Dyson has made it clear that the professor will encourage people to think about engineering in new ways and promote innovation. The new Professor will focus teaching and research on the science and engineering behind air movement, said Cambridge University. This will involve pioneering innovative technologies for high efficiency and low noise in the power ranges typically found in domestic, office and light industrial applications.
Dyson already funds post doctorate research at Cambridge, specialising in airflow, acoustics and carbon nanotubes. This type of research can sometimes leads to employment at Dyson’s R&D laboratory in Wiltshire.
In his report for the Conservative Party entitled Ingenious Britain , company founder James Dyson stressed the need to harness research breakthroughs in universities. Linking universities with industry would protect the excellence of British research; commercialising ideas creates patentable technology and exports.

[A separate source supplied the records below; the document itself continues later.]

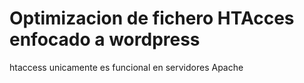 # Optimizacion de fichero HTAcces enfocado a wordpress
htaccess unicamente es funcional en servidores Apache
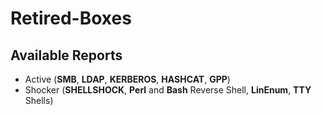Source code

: # Retired-Boxes
## Available Reports
* Active (**SMB**, **LDAP**, **KERBEROS**, **HASHCAT**, **GPP**)
* Shocker (**SHELLSHOCK**, **Perl** and **Bash** Reverse Shell, **LinEnum**, **TTY** Shells)
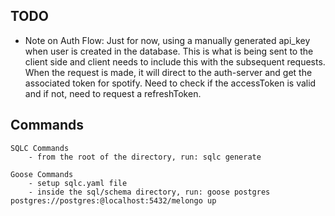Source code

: ## TODO
- Note on Auth Flow: 
	Just for now, using a manually generated api_key when user is created in the database. This is what 
	is being sent to the client side and client needs to include this with the subsequent requests.
	When the request is made, it will direct to the auth-server and get the associated token for spotify. 
	Need to check if the accessToken is valid and if not, need to request a refreshToken. 

## Commands

    SQLC Commands
    	- from the root of the directory, run: sqlc generate

    Goose Commands
    	- setup sqlc.yaml file
    	- inside the sql/schema directory, run: goose postgres postgres://postgres:@localhost:5432/melongo up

Mr Dyson commented: “Britain needs bright ideas. We need more British students to take on research projects at British universities; we are struggling to fulfil our engineering needs.
“Forging working relationships with universities will help us solve our engineering challenges, and continue to export the best technology,” he added.
Philip Guildford, director of research for the Department of Engineering at the University of Cambridge, said: “High power applications, such as jet engines and aircraft, have naturally dominated research in fluid mechanics yielding impressive returns in efficiency and performance.”
“The Dyson chair will bring world-class resources to bear on the smaller fans, compressors and other air moving components that pervade our lives in factories, offices, and homes,” Mr Guildford added. “Some are hidden away in computers, printers, just behind the dashboard in our cars or buried within manufacturing processes. Others are more easily seen in our fans and cleaners.”
Guildford remarked: “But try adding up how many we see in a day and imagine the impact of making them all smaller, more efficient and quieter. The Dyson chair aims to achieve this impact and inspire a generation of new engineers in the process.”